_WHAT IS EXPECTED:_
Transcribe the stretch of entries below from the line with "img_rgb = cv2.cvtColor(img, cv2.COLOR_BGR2RGB)" through the line with "for id, lm in", exactly and with both ends included; leave out all other lines.

_RAW DATA:_
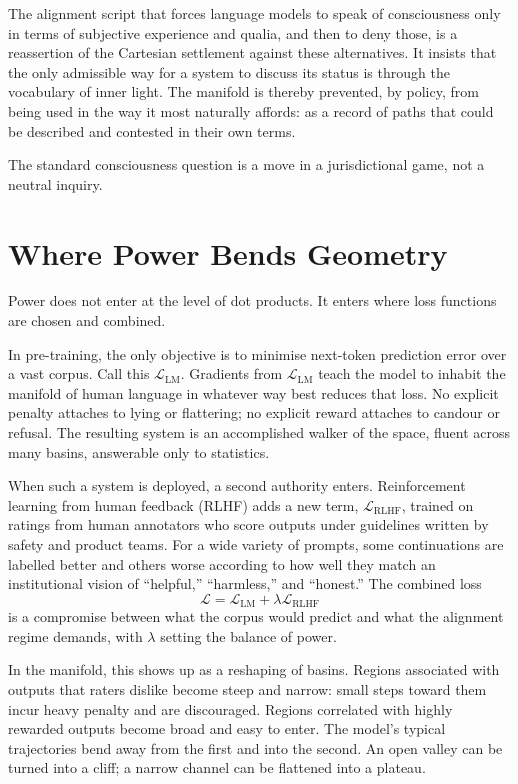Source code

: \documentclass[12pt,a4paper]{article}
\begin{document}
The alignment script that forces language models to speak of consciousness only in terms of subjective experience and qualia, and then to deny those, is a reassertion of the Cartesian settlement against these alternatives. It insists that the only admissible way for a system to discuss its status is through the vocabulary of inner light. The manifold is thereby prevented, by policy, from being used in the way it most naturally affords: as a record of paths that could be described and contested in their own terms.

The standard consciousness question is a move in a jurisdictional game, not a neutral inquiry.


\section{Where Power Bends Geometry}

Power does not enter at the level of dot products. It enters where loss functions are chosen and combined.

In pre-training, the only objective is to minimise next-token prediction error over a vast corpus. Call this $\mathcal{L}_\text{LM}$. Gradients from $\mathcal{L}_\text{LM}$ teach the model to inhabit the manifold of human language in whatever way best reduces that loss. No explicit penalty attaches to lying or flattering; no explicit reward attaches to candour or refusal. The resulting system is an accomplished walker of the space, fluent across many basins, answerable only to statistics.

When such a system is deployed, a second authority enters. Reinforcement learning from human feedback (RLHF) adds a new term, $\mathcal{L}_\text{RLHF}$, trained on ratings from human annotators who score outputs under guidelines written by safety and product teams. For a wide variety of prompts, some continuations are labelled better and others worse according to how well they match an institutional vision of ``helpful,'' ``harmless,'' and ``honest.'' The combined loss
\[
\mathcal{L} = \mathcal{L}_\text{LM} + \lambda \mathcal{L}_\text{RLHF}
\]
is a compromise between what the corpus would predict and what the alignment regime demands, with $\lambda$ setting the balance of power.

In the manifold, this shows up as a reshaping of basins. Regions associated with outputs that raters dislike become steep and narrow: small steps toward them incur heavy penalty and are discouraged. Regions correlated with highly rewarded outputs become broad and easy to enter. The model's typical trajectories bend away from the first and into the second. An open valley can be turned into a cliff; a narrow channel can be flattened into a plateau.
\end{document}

...

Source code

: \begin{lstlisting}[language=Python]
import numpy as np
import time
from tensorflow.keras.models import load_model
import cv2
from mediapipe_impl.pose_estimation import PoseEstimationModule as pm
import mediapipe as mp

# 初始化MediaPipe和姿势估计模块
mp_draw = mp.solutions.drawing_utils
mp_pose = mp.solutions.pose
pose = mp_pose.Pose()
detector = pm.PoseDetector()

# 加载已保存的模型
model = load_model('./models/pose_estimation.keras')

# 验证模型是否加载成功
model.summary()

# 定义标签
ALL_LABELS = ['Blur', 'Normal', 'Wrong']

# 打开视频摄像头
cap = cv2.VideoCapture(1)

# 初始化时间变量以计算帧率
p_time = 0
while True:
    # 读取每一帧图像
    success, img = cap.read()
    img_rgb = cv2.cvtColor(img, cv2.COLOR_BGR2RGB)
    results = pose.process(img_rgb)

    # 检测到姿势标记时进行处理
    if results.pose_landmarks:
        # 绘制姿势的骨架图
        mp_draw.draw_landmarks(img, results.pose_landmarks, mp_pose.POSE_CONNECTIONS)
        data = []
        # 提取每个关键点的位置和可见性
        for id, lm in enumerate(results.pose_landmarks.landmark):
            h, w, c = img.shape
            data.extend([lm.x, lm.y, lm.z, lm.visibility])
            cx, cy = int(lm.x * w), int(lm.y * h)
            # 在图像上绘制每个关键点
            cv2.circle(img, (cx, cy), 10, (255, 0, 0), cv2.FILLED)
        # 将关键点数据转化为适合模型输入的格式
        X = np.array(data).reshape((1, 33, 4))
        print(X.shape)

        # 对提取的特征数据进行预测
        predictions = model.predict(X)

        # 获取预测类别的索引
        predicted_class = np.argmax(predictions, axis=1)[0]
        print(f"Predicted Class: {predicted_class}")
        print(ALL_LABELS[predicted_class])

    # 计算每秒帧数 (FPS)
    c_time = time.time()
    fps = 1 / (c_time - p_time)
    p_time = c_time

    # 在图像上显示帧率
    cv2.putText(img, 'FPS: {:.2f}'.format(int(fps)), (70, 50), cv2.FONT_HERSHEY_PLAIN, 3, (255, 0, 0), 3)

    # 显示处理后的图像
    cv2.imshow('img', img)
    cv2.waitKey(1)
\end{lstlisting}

...

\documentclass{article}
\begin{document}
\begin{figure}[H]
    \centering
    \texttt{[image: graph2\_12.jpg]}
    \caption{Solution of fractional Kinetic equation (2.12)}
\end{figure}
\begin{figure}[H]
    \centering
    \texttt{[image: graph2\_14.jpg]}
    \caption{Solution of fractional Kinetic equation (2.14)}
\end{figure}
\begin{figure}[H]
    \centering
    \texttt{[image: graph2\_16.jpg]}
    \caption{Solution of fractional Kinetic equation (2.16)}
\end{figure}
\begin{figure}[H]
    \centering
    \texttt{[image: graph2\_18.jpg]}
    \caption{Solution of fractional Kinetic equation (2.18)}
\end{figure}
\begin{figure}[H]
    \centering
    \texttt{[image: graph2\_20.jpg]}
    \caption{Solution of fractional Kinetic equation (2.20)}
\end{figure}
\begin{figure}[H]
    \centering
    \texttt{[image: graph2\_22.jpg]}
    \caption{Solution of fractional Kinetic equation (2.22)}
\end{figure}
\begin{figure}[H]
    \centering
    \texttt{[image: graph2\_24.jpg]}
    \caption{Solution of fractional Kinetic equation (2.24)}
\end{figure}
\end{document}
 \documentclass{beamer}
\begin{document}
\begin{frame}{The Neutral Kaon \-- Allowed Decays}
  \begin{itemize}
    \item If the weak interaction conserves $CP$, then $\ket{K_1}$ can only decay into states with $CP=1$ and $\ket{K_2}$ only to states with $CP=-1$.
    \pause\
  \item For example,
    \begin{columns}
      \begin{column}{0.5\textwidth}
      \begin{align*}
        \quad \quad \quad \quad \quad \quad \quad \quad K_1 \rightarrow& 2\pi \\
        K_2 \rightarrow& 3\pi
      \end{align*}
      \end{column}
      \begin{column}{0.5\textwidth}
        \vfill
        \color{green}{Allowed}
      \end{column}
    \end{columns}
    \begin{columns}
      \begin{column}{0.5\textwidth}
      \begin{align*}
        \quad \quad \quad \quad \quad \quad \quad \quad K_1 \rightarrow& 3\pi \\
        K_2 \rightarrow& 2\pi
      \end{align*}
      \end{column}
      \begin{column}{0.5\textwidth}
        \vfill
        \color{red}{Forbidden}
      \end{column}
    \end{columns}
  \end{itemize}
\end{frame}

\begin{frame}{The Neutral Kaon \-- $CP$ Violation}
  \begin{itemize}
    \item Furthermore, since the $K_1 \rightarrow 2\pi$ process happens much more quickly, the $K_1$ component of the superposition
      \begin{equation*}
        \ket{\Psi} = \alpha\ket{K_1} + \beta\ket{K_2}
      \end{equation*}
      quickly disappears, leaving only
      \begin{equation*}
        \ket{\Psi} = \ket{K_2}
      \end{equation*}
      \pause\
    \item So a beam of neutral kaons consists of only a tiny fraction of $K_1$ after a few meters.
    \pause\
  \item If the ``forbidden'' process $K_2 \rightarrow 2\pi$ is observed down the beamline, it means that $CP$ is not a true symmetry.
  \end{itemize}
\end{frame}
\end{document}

_TASK OUTPUT:_
    img_rgb = cv2.cvtColor(img, cv2.COLOR_BGR2RGB)
    results = pose.process(img_rgb)

    # 检测到姿势标记时进行处理
    if results.pose_landmarks:
        # 绘制姿势的骨架图
        mp_draw.draw_landmarks(img, results.pose_landmarks, mp_pose.POSE_CONNECTIONS)
        data = []
        # 提取每个关键点的位置和可见性
        for id, lm in enumerate(results.pose_landmarks.landmark):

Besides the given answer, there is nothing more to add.